** Opening PROVIDED DATA block **

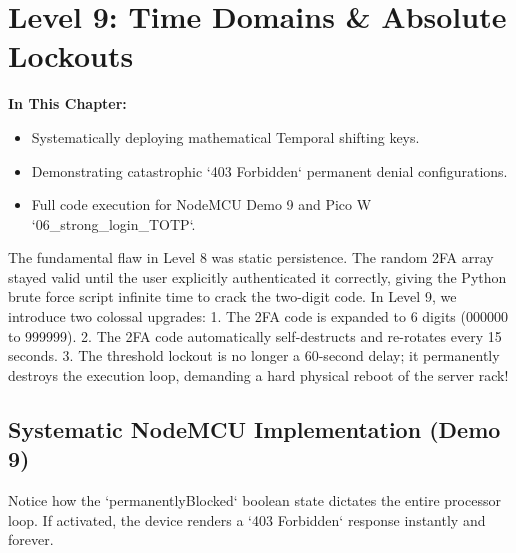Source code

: \chapter{Level 9: Time Domains \& Absolute Lockouts}

\textbf{In This Chapter:}
\begin{itemize}
    \item Systematically deploying mathematical Temporal shifting keys.
    \item Demonstrating catastrophic `403 Forbidden` permanent denial configurations.
    \item Full code execution for NodeMCU Demo 9 and Pico W `06\_strong\_login\_TOTP`.
\end{itemize}

The fundamental flaw in Level 8 was static persistence. The random 2FA array stayed valid until the user explicitly authenticated it correctly, giving the Python brute force script infinite time to crack the two-digit code. In Level 9, we introduce two colossal upgrades:
1. The 2FA code is expanded to 6 digits (000000 to 999999).
2. The 2FA code automatically self-destructs and re-rotates every 15 seconds.
3. The threshold lockout is no longer a 60-second delay; it permanently destroys the execution loop, demanding a hard physical reboot of the server rack!

\section{Systematic NodeMCU Implementation (Demo 9)}
Notice how the `permanentlyBlocked` boolean state dictates the entire processor loop. If activated, the device renders a `403 Forbidden` response instantly and forever.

** Closing PROVIDED DATA block **

WORK REQUEST → Locate the lines above that hold the word "Forbidden". Show every one of them.

SOLUTION TO THIS PROBLEM →
    \item Demonstrating catastrophic `403 Forbidden` permanent denial configurations.
Notice how the `permanentlyBlocked` boolean state dictates the entire processor loop. If activated, the device renders a `403 Forbidden` response instantly and forever.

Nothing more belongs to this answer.